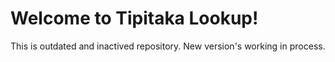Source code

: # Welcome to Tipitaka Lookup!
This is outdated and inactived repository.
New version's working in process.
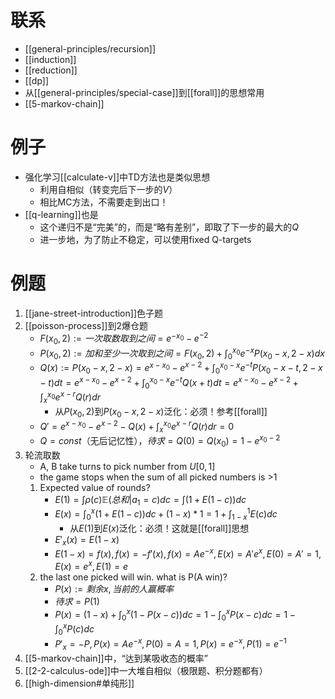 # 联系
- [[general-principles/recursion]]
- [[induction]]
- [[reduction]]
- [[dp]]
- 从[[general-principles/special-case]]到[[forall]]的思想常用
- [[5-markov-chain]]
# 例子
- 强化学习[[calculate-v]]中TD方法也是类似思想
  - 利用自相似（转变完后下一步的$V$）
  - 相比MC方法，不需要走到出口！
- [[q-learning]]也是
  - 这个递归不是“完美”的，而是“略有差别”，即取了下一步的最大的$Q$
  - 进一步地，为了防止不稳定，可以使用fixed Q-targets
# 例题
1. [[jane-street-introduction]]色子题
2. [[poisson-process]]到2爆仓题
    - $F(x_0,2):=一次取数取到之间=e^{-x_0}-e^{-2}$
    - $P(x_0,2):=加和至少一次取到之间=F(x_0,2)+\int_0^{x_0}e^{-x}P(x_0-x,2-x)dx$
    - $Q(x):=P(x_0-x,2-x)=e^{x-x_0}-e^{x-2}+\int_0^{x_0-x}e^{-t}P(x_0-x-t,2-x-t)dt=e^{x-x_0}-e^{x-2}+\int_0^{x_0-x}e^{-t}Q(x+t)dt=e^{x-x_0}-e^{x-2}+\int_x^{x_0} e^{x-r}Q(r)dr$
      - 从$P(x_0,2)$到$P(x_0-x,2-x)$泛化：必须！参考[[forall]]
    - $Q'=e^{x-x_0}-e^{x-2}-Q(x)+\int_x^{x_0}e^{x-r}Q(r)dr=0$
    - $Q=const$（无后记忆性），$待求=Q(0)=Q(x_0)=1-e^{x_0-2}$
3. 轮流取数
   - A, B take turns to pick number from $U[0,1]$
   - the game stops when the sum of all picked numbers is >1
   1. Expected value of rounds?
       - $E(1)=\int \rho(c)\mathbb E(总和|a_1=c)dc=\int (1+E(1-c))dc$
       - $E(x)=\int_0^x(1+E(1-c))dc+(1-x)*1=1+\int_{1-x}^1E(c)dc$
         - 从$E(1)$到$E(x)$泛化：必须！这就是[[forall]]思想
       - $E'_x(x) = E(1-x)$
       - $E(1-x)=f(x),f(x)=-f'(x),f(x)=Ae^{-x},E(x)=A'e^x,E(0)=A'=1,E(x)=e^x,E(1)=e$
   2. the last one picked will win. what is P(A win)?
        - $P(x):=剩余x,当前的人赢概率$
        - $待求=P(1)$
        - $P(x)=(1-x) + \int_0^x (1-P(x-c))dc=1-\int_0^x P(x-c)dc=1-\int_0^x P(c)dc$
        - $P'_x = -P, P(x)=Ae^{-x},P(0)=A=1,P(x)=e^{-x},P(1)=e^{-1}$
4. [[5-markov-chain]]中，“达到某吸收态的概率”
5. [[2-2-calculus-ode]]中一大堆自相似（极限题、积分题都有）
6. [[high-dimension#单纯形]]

== Exercise instructions ==
Take the line above containing "- [[general-principles/recursion]]", the line containing "- [[q-learning]]也是", and all lines in between, and copy them exactly without anything else.

== Result of the task ==
- [[general-principles/recursion]]
- [[induction]]
- [[reduction]]
- [[dp]]
- 从[[general-principles/special-case]]到[[forall]]的思想常用
- [[5-markov-chain]]
# 例子
- 强化学习[[calculate-v]]中TD方法也是类似思想
  - 利用自相似（转变完后下一步的$V$）
  - 相比MC方法，不需要走到出口！
- [[q-learning]]也是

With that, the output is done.